◆ What to produce ◆
All lines in the data below carrying the string "private" are to be located and copied.

(Stored records)
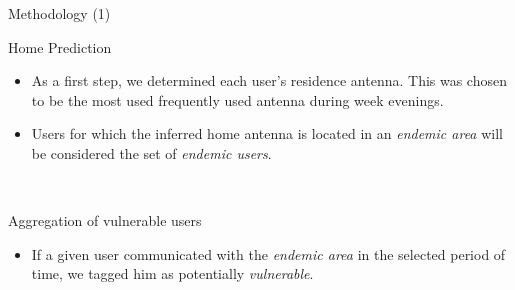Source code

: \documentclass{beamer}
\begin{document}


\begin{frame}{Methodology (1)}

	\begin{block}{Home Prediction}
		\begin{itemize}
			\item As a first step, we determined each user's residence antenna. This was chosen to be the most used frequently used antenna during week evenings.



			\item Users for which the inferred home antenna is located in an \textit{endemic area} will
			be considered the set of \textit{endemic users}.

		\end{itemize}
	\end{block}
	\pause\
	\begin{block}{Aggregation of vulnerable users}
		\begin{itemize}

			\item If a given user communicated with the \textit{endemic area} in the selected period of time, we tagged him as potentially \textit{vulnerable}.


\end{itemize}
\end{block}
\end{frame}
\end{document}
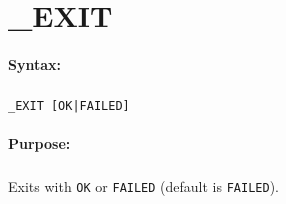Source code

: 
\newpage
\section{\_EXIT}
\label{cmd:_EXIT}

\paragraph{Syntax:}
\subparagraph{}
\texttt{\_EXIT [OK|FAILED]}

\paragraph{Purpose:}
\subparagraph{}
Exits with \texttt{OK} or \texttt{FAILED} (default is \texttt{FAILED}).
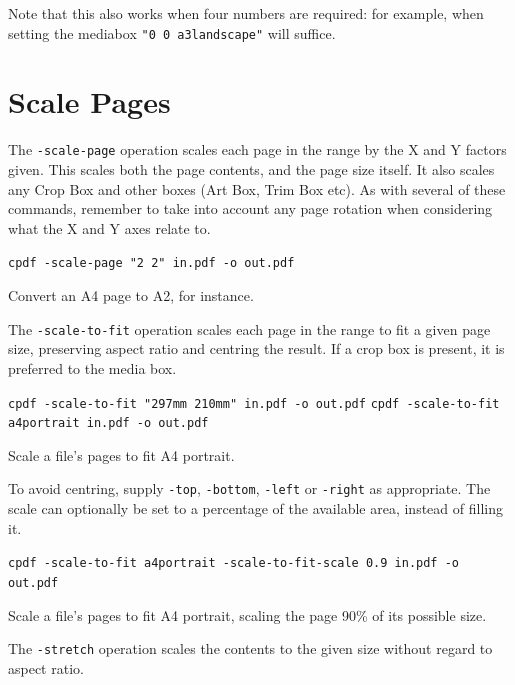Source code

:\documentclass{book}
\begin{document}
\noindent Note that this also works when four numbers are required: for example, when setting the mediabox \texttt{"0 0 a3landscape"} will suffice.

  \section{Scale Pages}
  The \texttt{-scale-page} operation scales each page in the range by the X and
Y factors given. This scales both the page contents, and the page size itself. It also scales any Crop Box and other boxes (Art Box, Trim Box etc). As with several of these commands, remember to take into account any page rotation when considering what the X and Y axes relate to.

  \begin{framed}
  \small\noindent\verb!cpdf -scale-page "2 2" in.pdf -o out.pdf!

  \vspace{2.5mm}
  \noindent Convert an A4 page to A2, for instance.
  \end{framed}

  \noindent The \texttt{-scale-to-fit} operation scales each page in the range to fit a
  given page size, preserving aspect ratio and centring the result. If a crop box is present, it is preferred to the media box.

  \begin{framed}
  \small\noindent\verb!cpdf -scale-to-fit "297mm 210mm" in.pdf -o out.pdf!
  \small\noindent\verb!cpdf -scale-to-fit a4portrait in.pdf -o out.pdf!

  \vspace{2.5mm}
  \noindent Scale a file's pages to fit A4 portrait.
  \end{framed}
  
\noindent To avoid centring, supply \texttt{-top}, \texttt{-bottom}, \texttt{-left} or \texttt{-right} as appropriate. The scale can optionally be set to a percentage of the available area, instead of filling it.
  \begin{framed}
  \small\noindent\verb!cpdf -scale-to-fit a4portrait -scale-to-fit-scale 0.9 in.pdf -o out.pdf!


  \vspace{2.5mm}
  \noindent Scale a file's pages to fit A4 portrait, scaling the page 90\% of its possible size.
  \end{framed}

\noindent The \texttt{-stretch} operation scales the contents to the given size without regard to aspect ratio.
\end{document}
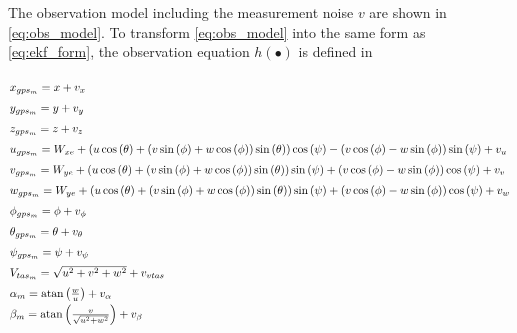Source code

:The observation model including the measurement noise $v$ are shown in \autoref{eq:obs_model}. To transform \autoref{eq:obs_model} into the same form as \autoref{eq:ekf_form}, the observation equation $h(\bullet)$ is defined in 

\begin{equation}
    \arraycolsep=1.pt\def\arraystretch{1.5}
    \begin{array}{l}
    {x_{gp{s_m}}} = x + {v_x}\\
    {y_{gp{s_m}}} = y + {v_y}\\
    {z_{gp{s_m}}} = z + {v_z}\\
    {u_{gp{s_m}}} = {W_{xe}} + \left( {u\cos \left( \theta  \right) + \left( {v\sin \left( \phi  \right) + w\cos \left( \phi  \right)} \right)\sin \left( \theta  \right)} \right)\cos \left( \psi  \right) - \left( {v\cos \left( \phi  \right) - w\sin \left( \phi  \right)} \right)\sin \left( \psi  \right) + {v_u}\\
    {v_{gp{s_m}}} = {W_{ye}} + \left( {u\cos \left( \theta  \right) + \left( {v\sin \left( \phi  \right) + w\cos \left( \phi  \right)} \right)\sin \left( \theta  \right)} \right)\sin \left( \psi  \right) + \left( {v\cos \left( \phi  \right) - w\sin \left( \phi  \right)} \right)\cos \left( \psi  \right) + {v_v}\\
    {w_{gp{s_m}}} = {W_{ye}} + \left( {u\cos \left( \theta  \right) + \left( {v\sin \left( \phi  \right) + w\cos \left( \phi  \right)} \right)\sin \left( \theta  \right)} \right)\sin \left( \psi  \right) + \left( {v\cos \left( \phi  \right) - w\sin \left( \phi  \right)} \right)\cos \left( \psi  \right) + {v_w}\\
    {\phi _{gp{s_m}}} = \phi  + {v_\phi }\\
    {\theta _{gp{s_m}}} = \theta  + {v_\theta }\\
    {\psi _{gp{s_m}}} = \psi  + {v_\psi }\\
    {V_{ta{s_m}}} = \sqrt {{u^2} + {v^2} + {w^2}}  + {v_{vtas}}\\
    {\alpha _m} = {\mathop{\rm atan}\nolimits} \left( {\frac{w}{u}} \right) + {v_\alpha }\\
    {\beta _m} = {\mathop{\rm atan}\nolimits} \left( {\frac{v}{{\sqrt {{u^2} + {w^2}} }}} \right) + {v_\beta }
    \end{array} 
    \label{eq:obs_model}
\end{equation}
...
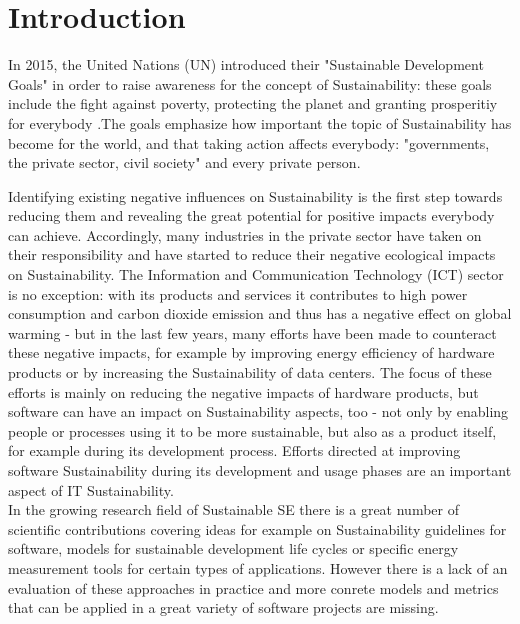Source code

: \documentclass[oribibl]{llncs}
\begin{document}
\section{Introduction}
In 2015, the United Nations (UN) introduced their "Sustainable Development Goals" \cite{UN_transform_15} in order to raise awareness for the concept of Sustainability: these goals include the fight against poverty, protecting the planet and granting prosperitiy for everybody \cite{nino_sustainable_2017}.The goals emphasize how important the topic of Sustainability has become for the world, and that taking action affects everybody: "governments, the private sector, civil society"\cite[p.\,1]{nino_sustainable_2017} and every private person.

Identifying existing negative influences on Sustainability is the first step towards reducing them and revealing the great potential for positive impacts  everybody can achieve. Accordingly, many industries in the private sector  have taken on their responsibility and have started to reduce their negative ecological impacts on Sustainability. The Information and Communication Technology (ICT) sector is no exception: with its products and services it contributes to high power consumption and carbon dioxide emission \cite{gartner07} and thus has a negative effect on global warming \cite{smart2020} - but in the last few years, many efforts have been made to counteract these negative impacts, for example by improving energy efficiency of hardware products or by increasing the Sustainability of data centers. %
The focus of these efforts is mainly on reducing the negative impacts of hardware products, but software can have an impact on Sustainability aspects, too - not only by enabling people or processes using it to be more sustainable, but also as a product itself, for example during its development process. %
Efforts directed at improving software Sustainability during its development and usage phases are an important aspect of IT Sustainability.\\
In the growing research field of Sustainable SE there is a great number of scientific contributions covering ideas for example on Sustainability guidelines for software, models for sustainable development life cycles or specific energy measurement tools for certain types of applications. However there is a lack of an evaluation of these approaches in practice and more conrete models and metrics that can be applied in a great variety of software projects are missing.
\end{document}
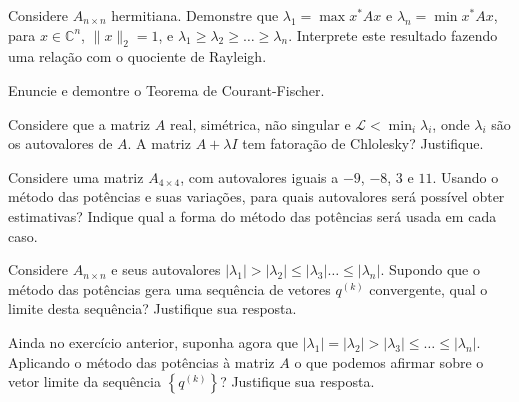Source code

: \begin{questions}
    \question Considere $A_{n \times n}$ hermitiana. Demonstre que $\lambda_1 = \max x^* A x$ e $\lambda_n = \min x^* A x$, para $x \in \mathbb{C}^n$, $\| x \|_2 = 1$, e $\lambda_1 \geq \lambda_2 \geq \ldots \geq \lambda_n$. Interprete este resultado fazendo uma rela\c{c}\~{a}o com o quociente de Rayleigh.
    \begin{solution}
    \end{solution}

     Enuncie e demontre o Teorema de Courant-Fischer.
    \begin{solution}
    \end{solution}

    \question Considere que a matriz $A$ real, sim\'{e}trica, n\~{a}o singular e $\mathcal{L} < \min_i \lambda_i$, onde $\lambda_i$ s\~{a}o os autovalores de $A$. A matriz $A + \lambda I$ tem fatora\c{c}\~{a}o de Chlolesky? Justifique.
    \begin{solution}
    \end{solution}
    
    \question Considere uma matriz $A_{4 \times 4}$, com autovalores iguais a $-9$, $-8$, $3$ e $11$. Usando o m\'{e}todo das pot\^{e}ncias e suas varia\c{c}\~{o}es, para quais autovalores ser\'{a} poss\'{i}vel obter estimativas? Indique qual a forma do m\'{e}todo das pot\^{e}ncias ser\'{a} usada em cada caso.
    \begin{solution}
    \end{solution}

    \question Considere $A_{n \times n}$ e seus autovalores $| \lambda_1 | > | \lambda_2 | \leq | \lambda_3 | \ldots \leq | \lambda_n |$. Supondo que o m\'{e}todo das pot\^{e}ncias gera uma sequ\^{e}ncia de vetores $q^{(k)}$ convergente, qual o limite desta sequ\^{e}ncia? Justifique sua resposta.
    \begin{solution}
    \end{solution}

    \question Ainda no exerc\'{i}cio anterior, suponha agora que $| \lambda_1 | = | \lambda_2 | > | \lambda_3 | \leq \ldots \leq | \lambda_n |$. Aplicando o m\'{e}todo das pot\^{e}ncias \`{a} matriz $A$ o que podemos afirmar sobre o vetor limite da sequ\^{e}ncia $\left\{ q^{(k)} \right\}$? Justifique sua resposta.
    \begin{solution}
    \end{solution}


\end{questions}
==
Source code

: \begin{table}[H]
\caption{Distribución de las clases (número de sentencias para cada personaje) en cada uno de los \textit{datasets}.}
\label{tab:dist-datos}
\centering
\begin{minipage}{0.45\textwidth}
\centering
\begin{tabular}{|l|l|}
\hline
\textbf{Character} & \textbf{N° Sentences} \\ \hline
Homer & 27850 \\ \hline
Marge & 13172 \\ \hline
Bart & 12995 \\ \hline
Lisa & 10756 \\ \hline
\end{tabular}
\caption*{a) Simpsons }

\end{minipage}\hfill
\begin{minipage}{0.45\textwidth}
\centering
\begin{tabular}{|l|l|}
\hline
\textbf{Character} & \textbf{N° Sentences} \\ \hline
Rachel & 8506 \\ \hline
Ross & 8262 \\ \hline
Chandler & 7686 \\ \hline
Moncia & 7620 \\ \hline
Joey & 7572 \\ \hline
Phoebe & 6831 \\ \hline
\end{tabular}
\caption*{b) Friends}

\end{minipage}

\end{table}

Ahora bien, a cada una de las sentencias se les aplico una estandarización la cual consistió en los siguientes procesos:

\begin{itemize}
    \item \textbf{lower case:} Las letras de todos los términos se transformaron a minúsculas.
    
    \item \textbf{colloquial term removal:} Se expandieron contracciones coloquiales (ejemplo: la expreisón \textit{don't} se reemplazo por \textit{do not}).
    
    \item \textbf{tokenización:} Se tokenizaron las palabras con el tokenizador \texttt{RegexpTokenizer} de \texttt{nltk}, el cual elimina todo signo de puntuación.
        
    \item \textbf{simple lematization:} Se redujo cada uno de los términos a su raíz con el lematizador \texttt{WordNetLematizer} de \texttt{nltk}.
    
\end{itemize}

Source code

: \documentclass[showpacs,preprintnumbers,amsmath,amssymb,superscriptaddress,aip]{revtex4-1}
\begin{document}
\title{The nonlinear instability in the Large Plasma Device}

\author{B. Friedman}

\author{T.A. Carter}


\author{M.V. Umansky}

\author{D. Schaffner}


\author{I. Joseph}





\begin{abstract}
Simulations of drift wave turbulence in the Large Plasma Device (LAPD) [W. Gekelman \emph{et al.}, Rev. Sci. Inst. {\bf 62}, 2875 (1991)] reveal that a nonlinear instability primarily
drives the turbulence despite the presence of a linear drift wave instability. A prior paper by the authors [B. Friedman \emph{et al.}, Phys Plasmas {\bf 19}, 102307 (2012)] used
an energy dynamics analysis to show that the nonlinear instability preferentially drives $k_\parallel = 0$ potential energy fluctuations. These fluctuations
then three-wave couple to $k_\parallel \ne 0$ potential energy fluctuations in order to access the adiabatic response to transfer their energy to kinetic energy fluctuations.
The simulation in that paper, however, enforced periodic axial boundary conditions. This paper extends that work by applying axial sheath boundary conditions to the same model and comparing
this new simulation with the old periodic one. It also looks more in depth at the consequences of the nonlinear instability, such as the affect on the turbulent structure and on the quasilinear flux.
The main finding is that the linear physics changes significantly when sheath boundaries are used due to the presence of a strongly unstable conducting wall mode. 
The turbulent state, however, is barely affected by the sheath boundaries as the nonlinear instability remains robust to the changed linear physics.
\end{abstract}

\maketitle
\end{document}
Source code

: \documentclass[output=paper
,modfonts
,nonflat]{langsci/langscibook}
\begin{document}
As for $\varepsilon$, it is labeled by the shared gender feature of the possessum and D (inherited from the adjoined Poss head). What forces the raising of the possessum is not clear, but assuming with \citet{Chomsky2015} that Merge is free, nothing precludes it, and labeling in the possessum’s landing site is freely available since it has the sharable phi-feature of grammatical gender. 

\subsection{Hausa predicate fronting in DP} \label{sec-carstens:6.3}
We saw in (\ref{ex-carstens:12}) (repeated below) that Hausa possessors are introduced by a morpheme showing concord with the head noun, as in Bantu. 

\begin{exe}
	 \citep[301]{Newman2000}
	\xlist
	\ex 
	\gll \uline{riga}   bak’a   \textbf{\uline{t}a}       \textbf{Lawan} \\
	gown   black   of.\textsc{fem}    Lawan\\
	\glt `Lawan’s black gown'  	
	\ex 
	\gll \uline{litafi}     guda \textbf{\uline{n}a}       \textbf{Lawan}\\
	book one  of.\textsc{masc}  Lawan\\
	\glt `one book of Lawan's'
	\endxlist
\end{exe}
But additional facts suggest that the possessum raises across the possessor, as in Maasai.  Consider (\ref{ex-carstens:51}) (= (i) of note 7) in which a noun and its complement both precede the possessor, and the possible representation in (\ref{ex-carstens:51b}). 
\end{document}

◆ Answer to this exercise ◆
In 2015, the United Nations (UN) introduced their "Sustainable Development Goals" \cite{UN_transform_15} in order to raise awareness for the concept of Sustainability: these goals include the fight against poverty, protecting the planet and granting prosperitiy for everybody \cite{nino_sustainable_2017}.The goals emphasize how important the topic of Sustainability has become for the world, and that taking action affects everybody: "governments, the private sector, civil society"\cite[p.\,1]{nino_sustainable_2017} and every private person.
Identifying existing negative influences on Sustainability is the first step towards reducing them and revealing the great potential for positive impacts  everybody can achieve. Accordingly, many industries in the private sector  have taken on their responsibility and have started to reduce their negative ecological impacts on Sustainability. The Information and Communication Technology (ICT) sector is no exception: with its products and services it contributes to high power consumption and carbon dioxide emission \cite{gartner07} and thus has a negative effect on global warming \cite{smart2020} - but in the last few years, many efforts have been made to counteract these negative impacts, for example by improving energy efficiency of hardware products or by increasing the Sustainability of data centers. %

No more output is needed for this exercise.